Carroll, 80, was the first witness in a Manhattan federal court trial to determine damages, if any, that Trump owes her for remarks he made while he was president as he vehemently denied ever attacking her or knowing her.
A jury last year found that Trump sexually abused her in a mid-1990s encounter at a Manhattan department store, and defamed her in an October 2022 Truth Social post, resulting in a $5-million US judgment. Trump said he would attend and testify at that trial, but never did.
This trial is different in that concerns statements Trump made in 2019 while president — and it is occurring with the 77-year-old firmly re-established as the front-runner for the Republican presidential nomination after winning the Iowa caucuses on Monday.
Because the first jury found that Trump sexually abused Carroll in the 1990s and then defamed her in 2022, the new trial concerns only how much more — if anything — he’ll be ordered to pay her for the 2019 remarks.
During Carroll’s testimony on Wednesday, Trump grimaced, shook his head and animatedly turned to speak to his lawyer, who lobbed multiple objections seeking to prevent the jury from hearing details of her sexual assault allegations.
“I’m here because Donald Trump assaulted me and when I wrote about it, he said it never happened.

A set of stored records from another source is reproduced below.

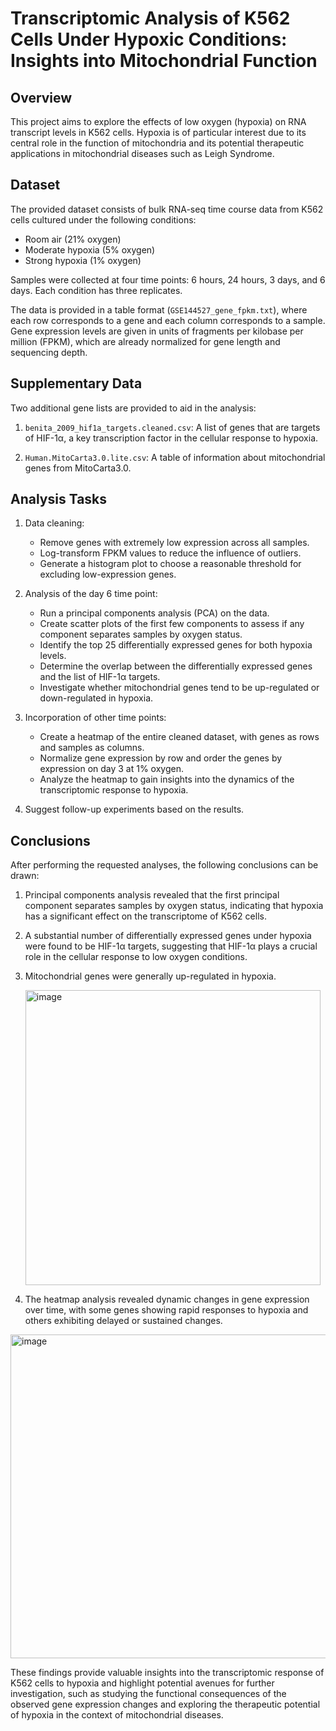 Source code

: # Transcriptomic Analysis of K562 Cells Under Hypoxic Conditions: Insights into Mitochondrial Function

## Overview

This project aims to explore the effects of low oxygen (hypoxia) on RNA transcript levels in K562 cells. Hypoxia is of particular interest due to its central role in the function of mitochondria and its potential therapeutic applications in mitochondrial diseases such as Leigh Syndrome.

## Dataset

The provided dataset consists of bulk RNA-seq time course data from K562 cells cultured under the following conditions:

- Room air (21% oxygen)
- Moderate hypoxia (5% oxygen)
- Strong hypoxia (1% oxygen)

Samples were collected at four time points: 6 hours, 24 hours, 3 days, and 6 days. Each condition has three replicates.

The data is provided in a table format (`GSE144527_gene_fpkm.txt`), where each row corresponds to a gene and each column corresponds to a sample. Gene expression levels are given in units of fragments per kilobase per million (FPKM), which are already normalized for gene length and sequencing depth.

## Supplementary Data

Two additional gene lists are provided to aid in the analysis:

1. `benita_2009_hif1a_targets.cleaned.csv`: A list of genes that are targets of HIF-1α, a key transcription factor in the cellular response to hypoxia.

2. `Human.MitoCarta3.0.lite.csv`: A table of information about mitochondrial genes from MitoCarta3.0.

## Analysis Tasks

1. Data cleaning:
   - Remove genes with extremely low expression across all samples.
   - Log-transform FPKM values to reduce the influence of outliers.
   - Generate a histogram plot to choose a reasonable threshold for excluding low-expression genes.

2. Analysis of the day 6 time point:
   - Run a principal components analysis (PCA) on the data.
   - Create scatter plots of the first few components to assess if any component separates samples by oxygen status.
   - Identify the top 25 differentially expressed genes for both hypoxia levels.
   - Determine the overlap between the differentially expressed genes and the list of HIF-1α targets.
   - Investigate whether mitochondrial genes tend to be up-regulated or down-regulated in hypoxia.

3. Incorporation of other time points:
   - Create a heatmap of the entire cleaned dataset, with genes as rows and samples as columns.
   - Normalize gene expression by row and order the genes by expression on day 3 at 1% oxygen.
   - Analyze the heatmap to gain insights into the dynamics of the transcriptomic response to hypoxia.

4. Suggest follow-up experiments based on the results.

## Conclusions

After performing the requested analyses, the following conclusions can be drawn:

1. Principal components analysis revealed that the first principal component separates samples by oxygen status, indicating that hypoxia has a significant effect on the transcriptome of K562 cells.

2. A substantial number of differentially expressed genes under hypoxia were found to be HIF-1α targets, suggesting that HIF-1α plays a crucial role in the cellular response to low oxygen conditions.

3. Mitochondrial genes were generally up-regulated in hypoxia.

   <img width="472" alt="image" src="https://github.com/Shloka12/k562-hypoxia-rnaseq-analysis/assets/67782856/7c449fd2-eed1-4a89-9b51-96c1a6fb47db">


4. The heatmap analysis revealed dynamic changes in gene expression over time, with some genes showing rapid responses to hypoxia and others exhibiting delayed or sustained changes.


<img width="518" alt="image" src="https://github.com/Shloka12/k562-hypoxia-rnaseq-analysis/assets/67782856/505388e4-6a48-4746-b6ce-f5a52dd81dfa">


These findings provide valuable insights into the transcriptomic response of K562 cells to hypoxia and highlight potential avenues for further investigation, such as studying the functional consequences of the observed gene expression changes and exploring the therapeutic potential of hypoxia in the context of mitochondrial diseases.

He lied and shattered my reputation,” she said.
At one point, Trump was threatened with expulsion from his Manhattan civil trial Wednesday after he repeatedly ignored a warning to keep quiet while Carroll testified
Carroll’s lawyer Shawn Crowley told Judge Lewis A. Kaplan that Trump could be heard “loudly saying things that are false” as he sat at the defence table, frequently tilting back in his chair and leaning over to converse with lawyers Alina Habba and Michael Madaio.
“Mr. Trump, I hope I don’t have to consider excluding you from the trial,” Kaplan said in an exchange after the jury was excused for lunch. “I understand you’re probably eager for me to do that.”
“I would love it,” Trump shot back, shrugging as he sat between his lawyers at the defence table.
“I know you would like it. You just can’t control yourself in this circumstance, apparently,” Kaplan responded.
“You can’t either,” Trump muttered.
Carroll said Trump’s public lies about her began in June 2019 and have continued without interruption.
“He lied last month. He lied on Sunday. He lied yesterday. And I am here to get my reputation back,” Carroll said.
She said she opened a social media website on Tuesday and saw a post that said: “Hey lady, you’re a fraud.”
Trump social media posts on Tuesday claimed the case was nothing but “fabricated lies and political shenanigans” that garnered his accuser money and fame.
“I am the only one injured by this attempted EXTORTION,” read a post on his Truth Social platform.
Carroll, an advice columnist and magazine writer, had levelled the sexual assault allegation in a New York Magazine article in 2019 ahead of a book release.
She has claimed Trump forced himself on her in a dressing room after a chance meeting at Bergdorf Goodman store in 1995 or 1996.
Carroll has maintained she lost millions of readers and her longtime post at Elle magazine — where her “Ask E. Jean” advice column ran for over a quarter-century — because of her allegations and Trump’s reaction to them.
Elle has said her contract wasn’t renewed for unrelated reasons.
Trump asserts that nothing ever happened between him and Carroll and that he never met her. He says a 1987 party photo of them and their then-spouses “doesn’t count” because it was a momentary greeting.
While the case is potentially damaging for Trump monetarily and for his reputation, neither it nor the four criminal indictments Trump faces have had much of an impact on grassroots Republican voters.
Some Republicans politicians, like Asa Hutchinson and Mo Brooks, said the 2023 verdict should make Trump unfit for office. Others ignored the verdict.
“I haven’t paid attention to his cases, and I’m not a lawyer. All I know is he’s innocent until proven guilty,” Republican candidate Nikki Haley said in a CNN interview on Tuesday.
The civil case jury, in fact, will determine liability, not guilt. Carroll is seeking $10 million in compensatory damages and millions more in punitive damages.
Carroll took the stand after a hostile encounter occurred between Habba and Kaplan over the judge’s refusal to adjourn the trial on Thursday so Trump can attend the funeral of his mother-in-law in Florida.
Habba called the judge’s ruling “insanely prejudicial,” and the judge soon afterward cut her off, saying he would “hear no further argument on it.”
Habba told the judge: “I will not be spoken to that way, Your Honour.”
When she mentioned the funeral again, the judge responded: “It’s denied. Sit down. Bring in the jury.”
Trump could be seen slamming his hand on the defence table and uttering the word, “man,” when Kaplan announced his decision.